[Task item]: Copy out every record that follows, word for word.

▼

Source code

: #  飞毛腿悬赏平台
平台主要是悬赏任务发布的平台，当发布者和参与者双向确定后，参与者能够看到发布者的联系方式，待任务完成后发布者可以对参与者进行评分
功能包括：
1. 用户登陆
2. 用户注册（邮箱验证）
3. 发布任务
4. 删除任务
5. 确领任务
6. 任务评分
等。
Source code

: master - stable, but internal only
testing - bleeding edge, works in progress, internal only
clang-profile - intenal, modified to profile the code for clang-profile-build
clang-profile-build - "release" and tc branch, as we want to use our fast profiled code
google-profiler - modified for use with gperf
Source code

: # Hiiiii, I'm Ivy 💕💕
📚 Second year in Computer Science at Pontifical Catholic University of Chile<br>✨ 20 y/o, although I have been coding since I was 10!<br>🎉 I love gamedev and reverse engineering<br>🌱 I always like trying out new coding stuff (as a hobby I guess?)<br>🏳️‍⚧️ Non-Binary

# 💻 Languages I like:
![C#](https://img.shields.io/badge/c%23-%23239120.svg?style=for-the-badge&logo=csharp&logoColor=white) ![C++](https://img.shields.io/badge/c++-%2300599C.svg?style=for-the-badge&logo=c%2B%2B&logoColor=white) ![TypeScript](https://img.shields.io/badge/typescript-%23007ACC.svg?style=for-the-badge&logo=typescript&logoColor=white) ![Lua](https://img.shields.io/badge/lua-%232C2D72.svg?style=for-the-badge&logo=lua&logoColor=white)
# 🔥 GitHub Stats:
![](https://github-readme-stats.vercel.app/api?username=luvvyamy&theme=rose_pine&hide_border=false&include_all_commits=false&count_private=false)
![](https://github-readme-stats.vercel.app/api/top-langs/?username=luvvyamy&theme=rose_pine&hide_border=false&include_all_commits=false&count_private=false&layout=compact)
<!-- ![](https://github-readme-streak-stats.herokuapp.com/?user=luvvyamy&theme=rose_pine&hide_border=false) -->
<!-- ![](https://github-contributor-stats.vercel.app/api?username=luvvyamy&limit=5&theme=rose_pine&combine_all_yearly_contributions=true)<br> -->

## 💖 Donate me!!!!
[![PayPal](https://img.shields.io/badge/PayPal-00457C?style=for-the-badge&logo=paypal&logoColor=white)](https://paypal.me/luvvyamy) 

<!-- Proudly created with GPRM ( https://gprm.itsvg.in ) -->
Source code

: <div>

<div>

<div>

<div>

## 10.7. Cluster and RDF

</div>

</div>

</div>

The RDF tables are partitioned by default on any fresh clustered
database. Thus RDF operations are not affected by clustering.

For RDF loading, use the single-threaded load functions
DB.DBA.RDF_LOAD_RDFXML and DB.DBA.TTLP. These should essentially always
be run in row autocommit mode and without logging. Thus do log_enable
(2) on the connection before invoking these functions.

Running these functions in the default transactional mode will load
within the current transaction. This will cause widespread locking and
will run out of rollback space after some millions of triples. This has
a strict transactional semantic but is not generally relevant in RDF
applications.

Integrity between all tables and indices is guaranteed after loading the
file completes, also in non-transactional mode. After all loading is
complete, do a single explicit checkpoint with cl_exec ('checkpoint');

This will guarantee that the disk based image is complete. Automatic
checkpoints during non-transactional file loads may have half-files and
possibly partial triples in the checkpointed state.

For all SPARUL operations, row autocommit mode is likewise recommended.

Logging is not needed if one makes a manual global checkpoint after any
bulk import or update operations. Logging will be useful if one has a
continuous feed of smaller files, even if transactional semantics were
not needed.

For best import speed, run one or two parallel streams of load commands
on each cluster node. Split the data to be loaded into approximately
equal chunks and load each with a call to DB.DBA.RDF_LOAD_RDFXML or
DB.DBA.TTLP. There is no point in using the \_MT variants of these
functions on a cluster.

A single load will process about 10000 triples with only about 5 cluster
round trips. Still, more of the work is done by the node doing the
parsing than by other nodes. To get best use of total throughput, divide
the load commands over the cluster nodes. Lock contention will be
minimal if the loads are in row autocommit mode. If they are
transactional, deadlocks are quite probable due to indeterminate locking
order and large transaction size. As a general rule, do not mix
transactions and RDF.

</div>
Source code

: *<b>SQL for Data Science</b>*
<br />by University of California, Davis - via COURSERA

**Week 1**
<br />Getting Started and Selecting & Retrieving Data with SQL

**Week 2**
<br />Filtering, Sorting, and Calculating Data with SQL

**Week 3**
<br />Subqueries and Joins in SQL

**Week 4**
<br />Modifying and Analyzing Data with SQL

▲

[Solution to this exercise]:
Source code

: #  飞毛腿悬赏平台
平台主要是悬赏任务发布的平台，当发布者和参与者双向确定后，参与者能够看到发布者的联系方式，待任务完成后发布者可以对参与者进行评分
功能包括：
1. 用户登陆
2. 用户注册（邮箱验证）
3. 发布任务
4. 删除任务
5. 确领任务
6. 任务评分
等。
Source code

: master - stable, but internal only
testing - bleeding edge, works in progress, internal only
clang-profile - intenal, modified to profile the code for clang-profile-build
clang-profile-build - "release" and tc branch, as we want to use our fast profiled code
google-profiler - modified for use with gperf
Source code

: # Hiiiii, I'm Ivy 💕💕
📚 Second year in Computer Science at Pontifical Catholic University of Chile<br>✨ 20 y/o, although I have been coding since I was 10!<br>🎉 I love gamedev and reverse engineering<br>🌱 I always like trying out new coding stuff (as a hobby I guess?)<br>🏳️‍⚧️ Non-Binary

# 💻 Languages I like:
![C#](https://img.shields.io/badge/c%23-%23239120.svg?style=for-the-badge&logo=csharp&logoColor=white) ![C++](https://img.shields.io/badge/c++-%2300599C.svg?style=for-the-badge&logo=c%2B%2B&logoColor=white) ![TypeScript](https://img.shields.io/badge/typescript-%23007ACC.svg?style=for-the-badge&logo=typescript&logoColor=white) ![Lua](https://img.shields.io/badge/lua-%232C2D72.svg?style=for-the-badge&logo=lua&logoColor=white)
# 🔥 GitHub Stats:
![](https://github-readme-stats.vercel.app/api?username=luvvyamy&theme=rose_pine&hide_border=false&include_all_commits=false&count_private=false)
![](https://github-readme-stats.vercel.app/api/top-langs/?username=luvvyamy&theme=rose_pine&hide_border=false&include_all_commits=false&count_private=false&layout=compact)
<!-- ![](https://github-readme-streak-stats.herokuapp.com/?user=luvvyamy&theme=rose_pine&hide_border=false) -->
<!-- ![](https://github-contributor-stats.vercel.app/api?username=luvvyamy&limit=5&theme=rose_pine&combine_all_yearly_contributions=true)<br> -->

## 💖 Donate me!!!!
[![PayPal](https://img.shields.io/badge/PayPal-00457C?style=for-the-badge&logo=paypal&logoColor=white)](https://paypal.me/luvvyamy) 

<!-- Proudly created with GPRM ( https://gprm.itsvg.in ) -->
Source code

: <div>

<div>

<div>

<div>

## 10.7. Cluster and RDF

</div>

</div>

</div>

The RDF tables are partitioned by default on any fresh clustered
database. Thus RDF operations are not affected by clustering.

For RDF loading, use the single-threaded load functions
DB.DBA.RDF_LOAD_RDFXML and DB.DBA.TTLP. These should essentially always
be run in row autocommit mode and without logging. Thus do log_enable
(2) on the connection before invoking these functions.

Running these functions in the default transactional mode will load
within the current transaction. This will cause widespread locking and
will run out of rollback space after some millions of triples. This has
a strict transactional semantic but is not generally relevant in RDF
applications.

Integrity between all tables and indices is guaranteed after loading the
file completes, also in non-transactional mode. After all loading is
complete, do a single explicit checkpoint with cl_exec ('checkpoint');

This will guarantee that the disk based image is complete. Automatic
checkpoints during non-transactional file loads may have half-files and
possibly partial triples in the checkpointed state.

For all SPARUL operations, row autocommit mode is likewise recommended.

Logging is not needed if one makes a manual global checkpoint after any
bulk import or update operations. Logging will be useful if one has a
continuous feed of smaller files, even if transactional semantics were
not needed.

For best import speed, run one or two parallel streams of load commands
on each cluster node. Split the data to be loaded into approximately
equal chunks and load each with a call to DB.DBA.RDF_LOAD_RDFXML or
DB.DBA.TTLP. There is no point in using the \_MT variants of these
functions on a cluster.

A single load will process about 10000 triples with only about 5 cluster
round trips. Still, more of the work is done by the node doing the
parsing than by other nodes. To get best use of total throughput, divide
the load commands over the cluster nodes. Lock contention will be
minimal if the loads are in row autocommit mode. If they are
transactional, deadlocks are quite probable due to indeterminate locking
order and large transaction size. As a general rule, do not mix
transactions and RDF.

</div>
Source code

: *<b>SQL for Data Science</b>*
<br />by University of California, Davis - via COURSERA

**Week 1**
<br />Getting Started and Selecting & Retrieving Data with SQL

**Week 2**
<br />Filtering, Sorting, and Calculating Data with SQL

**Week 3**
<br />Subqueries and Joins in SQL

**Week 4**
<br />Modifying and Analyzing Data with SQL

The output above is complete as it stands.